**Task requirements**
Show every line from the entries that follow which holds the word "things".

Dataset entries:
┌────────

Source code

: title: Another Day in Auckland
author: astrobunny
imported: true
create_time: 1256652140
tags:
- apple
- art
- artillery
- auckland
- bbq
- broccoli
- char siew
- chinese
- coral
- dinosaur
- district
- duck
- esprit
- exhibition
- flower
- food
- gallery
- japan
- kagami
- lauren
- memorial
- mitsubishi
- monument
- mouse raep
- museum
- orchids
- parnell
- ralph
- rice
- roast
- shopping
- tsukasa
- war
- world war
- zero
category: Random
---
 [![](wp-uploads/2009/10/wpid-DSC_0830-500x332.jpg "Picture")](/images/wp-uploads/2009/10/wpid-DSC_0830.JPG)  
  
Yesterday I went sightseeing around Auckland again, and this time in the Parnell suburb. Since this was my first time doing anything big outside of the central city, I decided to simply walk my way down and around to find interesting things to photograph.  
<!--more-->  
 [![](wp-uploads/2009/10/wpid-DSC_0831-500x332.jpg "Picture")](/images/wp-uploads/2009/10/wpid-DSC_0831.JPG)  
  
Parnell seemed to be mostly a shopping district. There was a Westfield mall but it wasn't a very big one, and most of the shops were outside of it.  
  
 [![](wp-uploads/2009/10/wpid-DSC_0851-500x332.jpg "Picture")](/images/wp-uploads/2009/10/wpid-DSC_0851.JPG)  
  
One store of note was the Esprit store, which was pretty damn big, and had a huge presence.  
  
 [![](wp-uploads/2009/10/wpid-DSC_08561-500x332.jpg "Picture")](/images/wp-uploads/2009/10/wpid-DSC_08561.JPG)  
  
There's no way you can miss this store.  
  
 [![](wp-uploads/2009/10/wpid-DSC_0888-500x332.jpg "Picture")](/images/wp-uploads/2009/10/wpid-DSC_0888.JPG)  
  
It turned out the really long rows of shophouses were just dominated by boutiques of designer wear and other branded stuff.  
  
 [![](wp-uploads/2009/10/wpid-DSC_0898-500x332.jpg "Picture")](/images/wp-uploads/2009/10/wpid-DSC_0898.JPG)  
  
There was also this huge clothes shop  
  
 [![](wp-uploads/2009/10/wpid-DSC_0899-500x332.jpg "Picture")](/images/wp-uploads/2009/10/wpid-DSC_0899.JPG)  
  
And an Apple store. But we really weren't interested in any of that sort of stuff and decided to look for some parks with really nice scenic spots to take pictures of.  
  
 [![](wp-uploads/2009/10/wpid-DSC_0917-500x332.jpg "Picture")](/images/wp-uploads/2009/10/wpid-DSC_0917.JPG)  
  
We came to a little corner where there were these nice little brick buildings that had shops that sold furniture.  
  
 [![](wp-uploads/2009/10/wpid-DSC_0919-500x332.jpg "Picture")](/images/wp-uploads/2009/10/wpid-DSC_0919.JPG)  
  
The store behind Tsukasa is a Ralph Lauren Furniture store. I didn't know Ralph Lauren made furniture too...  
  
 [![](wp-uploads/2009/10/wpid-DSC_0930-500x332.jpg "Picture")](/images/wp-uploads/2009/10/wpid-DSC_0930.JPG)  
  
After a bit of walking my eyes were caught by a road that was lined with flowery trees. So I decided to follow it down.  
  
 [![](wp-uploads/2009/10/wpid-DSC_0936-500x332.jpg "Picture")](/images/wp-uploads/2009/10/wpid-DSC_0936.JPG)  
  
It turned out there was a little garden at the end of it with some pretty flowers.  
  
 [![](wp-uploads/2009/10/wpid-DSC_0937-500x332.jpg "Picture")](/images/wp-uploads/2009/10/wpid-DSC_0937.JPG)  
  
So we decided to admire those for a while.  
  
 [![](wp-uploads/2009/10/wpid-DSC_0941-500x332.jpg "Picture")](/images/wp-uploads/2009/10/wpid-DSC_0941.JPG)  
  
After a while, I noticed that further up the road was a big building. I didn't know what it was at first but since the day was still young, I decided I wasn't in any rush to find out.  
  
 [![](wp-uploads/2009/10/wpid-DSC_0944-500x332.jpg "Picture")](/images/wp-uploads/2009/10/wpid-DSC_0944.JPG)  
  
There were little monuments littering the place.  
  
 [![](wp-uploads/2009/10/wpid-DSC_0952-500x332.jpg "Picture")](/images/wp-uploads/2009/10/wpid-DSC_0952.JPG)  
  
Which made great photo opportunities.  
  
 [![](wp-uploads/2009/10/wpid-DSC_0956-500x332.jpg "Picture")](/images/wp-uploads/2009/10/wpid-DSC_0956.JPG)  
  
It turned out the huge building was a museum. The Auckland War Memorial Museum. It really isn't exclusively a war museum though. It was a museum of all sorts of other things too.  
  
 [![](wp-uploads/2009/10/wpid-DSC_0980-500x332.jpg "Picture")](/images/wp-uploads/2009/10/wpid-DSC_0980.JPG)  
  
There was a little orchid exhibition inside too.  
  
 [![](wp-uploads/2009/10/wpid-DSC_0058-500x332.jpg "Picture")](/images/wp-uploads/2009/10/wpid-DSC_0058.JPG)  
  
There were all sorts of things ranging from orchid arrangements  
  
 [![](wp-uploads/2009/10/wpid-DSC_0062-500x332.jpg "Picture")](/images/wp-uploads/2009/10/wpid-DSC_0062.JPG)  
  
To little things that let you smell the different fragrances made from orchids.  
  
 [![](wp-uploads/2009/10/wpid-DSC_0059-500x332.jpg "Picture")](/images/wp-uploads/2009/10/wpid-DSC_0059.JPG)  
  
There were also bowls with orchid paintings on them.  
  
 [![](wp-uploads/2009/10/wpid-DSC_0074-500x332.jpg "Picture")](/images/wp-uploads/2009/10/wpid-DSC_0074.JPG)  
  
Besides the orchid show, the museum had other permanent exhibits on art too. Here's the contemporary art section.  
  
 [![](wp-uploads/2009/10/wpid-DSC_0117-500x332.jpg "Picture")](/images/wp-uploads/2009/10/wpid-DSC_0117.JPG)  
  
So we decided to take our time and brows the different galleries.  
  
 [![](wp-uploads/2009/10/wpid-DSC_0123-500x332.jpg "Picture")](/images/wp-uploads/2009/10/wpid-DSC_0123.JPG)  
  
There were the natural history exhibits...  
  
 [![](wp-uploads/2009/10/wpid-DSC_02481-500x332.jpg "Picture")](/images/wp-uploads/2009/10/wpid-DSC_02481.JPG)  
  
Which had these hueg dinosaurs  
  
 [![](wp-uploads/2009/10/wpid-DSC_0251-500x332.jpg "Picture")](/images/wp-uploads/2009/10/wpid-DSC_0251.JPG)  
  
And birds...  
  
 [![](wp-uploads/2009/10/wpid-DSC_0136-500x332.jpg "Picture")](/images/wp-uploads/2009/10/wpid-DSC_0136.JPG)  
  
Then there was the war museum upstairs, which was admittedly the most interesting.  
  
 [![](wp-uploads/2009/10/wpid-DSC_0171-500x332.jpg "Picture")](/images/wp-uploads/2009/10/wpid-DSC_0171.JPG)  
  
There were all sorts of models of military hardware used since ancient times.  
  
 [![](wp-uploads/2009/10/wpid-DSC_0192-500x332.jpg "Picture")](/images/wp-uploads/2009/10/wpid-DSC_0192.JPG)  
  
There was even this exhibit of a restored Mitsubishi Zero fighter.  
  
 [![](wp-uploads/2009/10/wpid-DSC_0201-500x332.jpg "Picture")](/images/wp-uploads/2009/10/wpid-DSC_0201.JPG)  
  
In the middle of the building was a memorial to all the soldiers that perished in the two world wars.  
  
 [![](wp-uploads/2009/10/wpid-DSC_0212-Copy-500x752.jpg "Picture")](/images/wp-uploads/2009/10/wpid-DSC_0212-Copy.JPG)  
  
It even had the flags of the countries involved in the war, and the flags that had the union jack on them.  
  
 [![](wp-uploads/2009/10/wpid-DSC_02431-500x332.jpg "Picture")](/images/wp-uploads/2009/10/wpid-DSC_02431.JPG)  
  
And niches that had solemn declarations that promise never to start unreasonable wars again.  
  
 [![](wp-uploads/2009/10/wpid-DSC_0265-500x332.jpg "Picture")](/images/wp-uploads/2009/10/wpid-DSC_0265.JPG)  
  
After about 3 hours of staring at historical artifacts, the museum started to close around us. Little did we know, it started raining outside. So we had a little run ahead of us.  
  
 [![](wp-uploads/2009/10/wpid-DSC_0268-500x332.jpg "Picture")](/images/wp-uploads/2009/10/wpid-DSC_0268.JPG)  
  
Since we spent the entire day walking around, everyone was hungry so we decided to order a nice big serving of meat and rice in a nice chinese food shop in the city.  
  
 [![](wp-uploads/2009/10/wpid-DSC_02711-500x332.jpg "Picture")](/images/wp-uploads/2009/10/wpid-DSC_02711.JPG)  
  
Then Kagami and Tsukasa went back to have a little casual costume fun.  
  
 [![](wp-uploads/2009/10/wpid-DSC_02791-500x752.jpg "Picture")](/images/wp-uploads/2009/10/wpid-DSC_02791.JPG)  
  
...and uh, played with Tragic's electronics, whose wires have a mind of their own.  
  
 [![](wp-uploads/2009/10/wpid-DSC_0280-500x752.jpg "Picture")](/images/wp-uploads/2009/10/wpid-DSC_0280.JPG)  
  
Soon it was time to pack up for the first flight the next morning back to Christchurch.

└────────

**Exercise output**
Yesterday I went sightseeing around Auckland again, and this time in the Parnell suburb. Since this was my first time doing anything big outside of the central city, I decided to simply walk my way down and around to find interesting things to photograph.  
It turned out the huge building was a museum. The Auckland War Memorial Museum. It really isn't exclusively a war museum though. It was a museum of all sorts of other things too.  
There were all sorts of things ranging from orchid arrangements  
To little things that let you smell the different fragrances made from orchids.  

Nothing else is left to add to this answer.